What you are asked to do — The data below must be copied in full and without any change.

Record extracts —
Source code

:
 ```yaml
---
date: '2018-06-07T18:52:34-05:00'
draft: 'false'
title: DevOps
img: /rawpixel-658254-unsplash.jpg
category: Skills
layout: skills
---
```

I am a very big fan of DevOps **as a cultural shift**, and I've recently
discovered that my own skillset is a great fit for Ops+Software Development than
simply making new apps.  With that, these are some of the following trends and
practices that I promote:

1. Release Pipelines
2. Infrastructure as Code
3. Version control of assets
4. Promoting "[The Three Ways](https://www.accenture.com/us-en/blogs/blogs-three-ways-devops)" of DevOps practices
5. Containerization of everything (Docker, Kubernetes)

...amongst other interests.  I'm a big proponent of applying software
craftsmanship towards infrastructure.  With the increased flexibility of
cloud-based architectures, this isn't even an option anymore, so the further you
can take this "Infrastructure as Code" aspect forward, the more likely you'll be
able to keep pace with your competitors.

Completed exercise —
Source code

:
 ```yaml
---
date: '2018-06-07T18:52:34-05:00'
draft: 'false'
title: DevOps
img: /rawpixel-658254-unsplash.jpg
category: Skills
layout: skills
---
```

I am a very big fan of DevOps **as a cultural shift**, and I've recently
discovered that my own skillset is a great fit for Ops+Software Development than
simply making new apps.  With that, these are some of the following trends and
practices that I promote:

1. Release Pipelines
2. Infrastructure as Code
3. Version control of assets
4. Promoting "[The Three Ways](https://www.accenture.com/us-en/blogs/blogs-three-ways-devops)" of DevOps practices
5. Containerization of everything (Docker, Kubernetes)

...amongst other interests.  I'm a big proponent of applying software
craftsmanship towards infrastructure.  With the increased flexibility of
cloud-based architectures, this isn't even an option anymore, so the further you
can take this "Infrastructure as Code" aspect forward, the more likely you'll be
able to keep pace with your competitors.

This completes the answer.